Ketika akan menceritakan sesuatu di setiap chapternya, selalu diawali dengan ilustrasi yang indah. Misal di chapter 6, dia menceritakan bagaimana bangganya menjadi pemain timnas Itali. Narasi di awal chapter yang menurut saya indah:
It’s no coincidence that such overwhelming emotions come from wearing the Italy shirt. Blue’s the colour of the sky, and the sky belongs to everyone. Even when it’s covered by clouds, you still know it’s there.
Contoh lain ada di chapter 1. Ketika dia menceritakan bagaimana proses kegalauan akhirnya dia menandatangai kontrak dengan Juventus, narasinya juga indah:
A pen. Beautiful, granted, but still just a pen. A Cartier: shiny, a little bit heavier than a biro and emblazoned with the Milan club crest. But still just a pen.

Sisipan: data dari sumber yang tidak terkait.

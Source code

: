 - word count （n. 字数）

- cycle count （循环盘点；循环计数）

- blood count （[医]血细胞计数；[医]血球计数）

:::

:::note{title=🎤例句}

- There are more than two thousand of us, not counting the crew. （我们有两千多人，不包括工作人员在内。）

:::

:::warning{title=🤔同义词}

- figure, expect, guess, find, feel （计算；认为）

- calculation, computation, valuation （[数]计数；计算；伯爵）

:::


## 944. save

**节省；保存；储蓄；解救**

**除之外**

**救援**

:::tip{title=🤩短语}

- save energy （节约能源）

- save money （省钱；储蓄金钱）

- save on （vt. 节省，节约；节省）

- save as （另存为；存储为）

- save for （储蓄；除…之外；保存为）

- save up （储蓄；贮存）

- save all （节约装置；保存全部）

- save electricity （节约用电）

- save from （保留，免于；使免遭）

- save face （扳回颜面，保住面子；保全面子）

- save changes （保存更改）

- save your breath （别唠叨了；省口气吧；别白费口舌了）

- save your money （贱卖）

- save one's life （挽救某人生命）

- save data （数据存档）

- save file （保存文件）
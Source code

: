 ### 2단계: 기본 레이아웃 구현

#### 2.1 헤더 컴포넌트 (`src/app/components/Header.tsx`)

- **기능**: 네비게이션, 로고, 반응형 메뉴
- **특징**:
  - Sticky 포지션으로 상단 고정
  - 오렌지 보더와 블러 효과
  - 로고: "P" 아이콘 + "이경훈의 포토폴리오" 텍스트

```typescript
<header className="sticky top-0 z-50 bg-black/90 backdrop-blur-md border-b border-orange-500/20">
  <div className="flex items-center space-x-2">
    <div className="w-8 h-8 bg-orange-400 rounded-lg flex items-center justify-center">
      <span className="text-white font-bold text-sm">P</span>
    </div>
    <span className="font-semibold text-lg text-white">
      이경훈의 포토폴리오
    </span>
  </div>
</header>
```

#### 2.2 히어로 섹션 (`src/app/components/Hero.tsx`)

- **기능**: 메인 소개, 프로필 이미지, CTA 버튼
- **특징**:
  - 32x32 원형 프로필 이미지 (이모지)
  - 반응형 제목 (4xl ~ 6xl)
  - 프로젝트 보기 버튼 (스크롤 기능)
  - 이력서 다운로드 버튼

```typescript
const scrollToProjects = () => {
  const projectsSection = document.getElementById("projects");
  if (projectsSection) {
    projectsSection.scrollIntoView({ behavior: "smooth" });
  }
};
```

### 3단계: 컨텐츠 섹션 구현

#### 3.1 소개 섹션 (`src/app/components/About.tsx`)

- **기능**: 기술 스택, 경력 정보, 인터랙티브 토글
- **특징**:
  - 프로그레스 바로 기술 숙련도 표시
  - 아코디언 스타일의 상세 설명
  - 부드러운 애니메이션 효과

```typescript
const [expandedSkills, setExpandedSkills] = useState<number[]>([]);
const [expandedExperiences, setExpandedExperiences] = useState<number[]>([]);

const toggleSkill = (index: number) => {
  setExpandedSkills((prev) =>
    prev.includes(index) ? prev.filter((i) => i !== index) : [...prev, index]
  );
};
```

The ink cartridge was blue. Plain old blue. I looked at the pen, spun it round in my hand like an infant examining its first soft toy. I studied the thing from a few different angles, seeking out hidden depths and meanings. Trying to understand. Trying so hard that I felt a headache coming on and a few drops of sweat slide down my face.
Finally, the flash of inspiration arrived. Mystery solved: it was, indeed, just a pen. No added extras. Its inventor had left it at that. Deliberately? Who knows.
Membaca Biografi memang menyenangkan, apalagi dikemas dengan tulisan yang indah. Biografi ini banyak moment mengharukan pun kisah lucu banyak dimunculkan. Sayangnya tidak ada foto Alessandro Del Piero. hayyah :)
Seseorang memang dibentuk dari hari-hari yang telah dilaluinya. Walaupun Pirlo memang terlahir dengan bakat sepakbola yang luar biasa, tetapi menjadi hebat seperti sekarang ini adalah pilihannya.